Higher oil prices present a challenge not only to President Donald Trump's efforts to curb inflation but also to his key legislative success. Stephanie Roth, chief economist at Wolfe Research, provided estimates similar to those of increased consumer spending from the tax law. However, Wolfe noted that oil prices would need to hover above $100 to fully erode the economic benefits of the tax cuts.

Roth commented, 'In all these scenarios, it has to last longer than it is now. The impact on gas prices so far has been short-lived and modest compared to how it may ultimately unfold.' Nevertheless, oil prices are expected to take time to decrease post-conflict. Trump mentioned in a CBS News interview that though the war is 'very complete,' no timeline was provided for its conclusion.

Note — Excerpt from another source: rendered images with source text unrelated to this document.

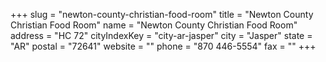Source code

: +++
slug = "newton-county-christian-food-room"
title = "Newton County Christian Food Room"
name = "Newton County Christian Food Room"
address = "HC 72"
cityIndexKey = "city-ar-jasper"
city = "Jasper"
state = "AR"
postal = "72641"
website = ""
phone = "870 446-5554"
fax = ""
+++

Historical trends indicate that post-conflict oil price normalization, such as after the Gulf War in 1990 and the Russian invasion of Ukraine in 2022, can take around six months.

The weakening stimulus from the tax law was anticipated to spur economic growth in 2026, with forecasts of rejuvenated U.S. growth partly credited to the law. Yet, the current oil price shock coincides with when consumers are poised to receive tax refunds. Citadel Securities estimated that only 30% of refunds had been issued by March 1, with expectations rising to 75% by May 1.

Falcon Wealth Planning CEO Gabriel Shahin expressed, 'If we were counting on those tax refunds to boost consumer spending, these increased oil prices are rerouting all that cash to energy costs, essentially nullifying the expected economic boost.'

Conversely, Dan Niles of Niles Investment Management portrayed the refunds as cushioning the economy against higher oil costs, citing past resilience during similar conditions in 2022 and 2023 despite looming recession predictions. He argued, 'Given past stresses and current inflation levels, oil at $100 shouldn't precipitate a new recession.'

While many on Wall Street draw parallels between today’s price surge and that during the Russia-Ukraine crisis four years ago, Roth advised investors to treat such comparisons with caution.